Ömer Hayyam, “Binom açılımı” olarak bilinen formülün katsayılarının kolayca elde edilmesine yarayan Pascal Üçgeni’ni Pascal'dan önce keşfedenler arasındadır. Pascal ise, Ömer Hayyam’dan yaklaşık 400 yıl sonra aynı üçgen ile karşımıza çıkar. Zaten bu üçgeni “Hayyam Üçgeni” adıyla ananlar da yok değil.
Öklid (Euclid) aksiyomları üzerinde de çalışmalar yürüten Ömer Hayyam, Paralellik Aksiyomunu başka bir önerme kümesiyle değiştirerek Öklid dışı geometrinin (Non-Euclidean Geometry) temellerini atmıştır. Bugün kullanılan “dar, geniş ve dik açı hipotezleri” bu bakımdan Ömer Hayyam’ın eseri olarak sayılabilir.
Ömer Hayyam’ın Öklit Aksiyomu Üzerindeki Çalışması
On bölümden meydana gelen Cebir Risalesi (Fil-Berâhin Alâ Mesâil-il-Cebr vel-Mukâbele)'ni kaleme alan Ömer Hayyam, bu kitabında kübik denklemleri incelemiş ve bu denklemleri gruplara ayırmıştır. Bu matematik tarihinde bir ilktir.
Kitabında sık sık cebirsel denklemleri geometrik yöntemlerle çözme yoluna başvurmuştur. Bir örnek verecek olursak; x 3 +a 2 x=b denkleminin çözümünde Hayyam şöyle bir yöntem izler: Önce x 2 =ay parabolünü daha sonra merkezi x ekseninde olan bir çember çizer. Çemberin çapı şu durumda |AC|’dir. Parabol ile çemberin kesişim noktasından (P) çemberin çapına bir dik indirir. İndirilen dikmenin x eksenini kestiği noktayı (Q) alır ve kübik denklemimizin çözümünü |AQ| doğru parçası olarak bulmuş olur. Bu çözüm yöntemi Hayyam’ın Descartes’den 600 yıl önce analitik geometride ne denli derinleşebilineceğini göstermesi açısından da önemlidir.

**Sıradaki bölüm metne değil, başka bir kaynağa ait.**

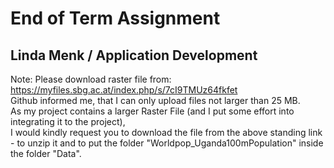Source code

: # End of Term Assignment  
## Linda Menk / Application Development  

Note: Please download raster file from: https://myfiles.sbg.ac.at/index.php/s/7cI9TMUz64fkfet  
Github informed me, that I can only upload files not larger than 25 MB.  
As my project contains a larger Raster File (and I put some effort into integrating it to the project),  
I would kindly request you to download the file from the above standing link - to unzip it and to put the folder "Worldpop_Uganda100mPopulation" inside the folder "Data".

Cebir ve geometrinin yanında astronomi ile de ilgilenen Ömer Hayyam, Sultan Melikşah tarafından Fars takvimini düzenlemesi için görevlendirilmiştir. Görevi kabul eden Hayyam ise, “Ömer Hayyam Takvimi”, “Melikşah Takvimi” veya “Celali Takvimi” olarak isimlendirilen güneş yılına dayalı bir takvim meydana getirmiştir. Bu takvimin hata payı her 5000 yılda bir gün kadardır. Bugün kullanılan Gregoryen takviminin 3330 yılda bir gün hata verdiğini hatırladığımızda Ömer Hayyam’ın bu konudaki başarısını daha iyi anlamış oluruz.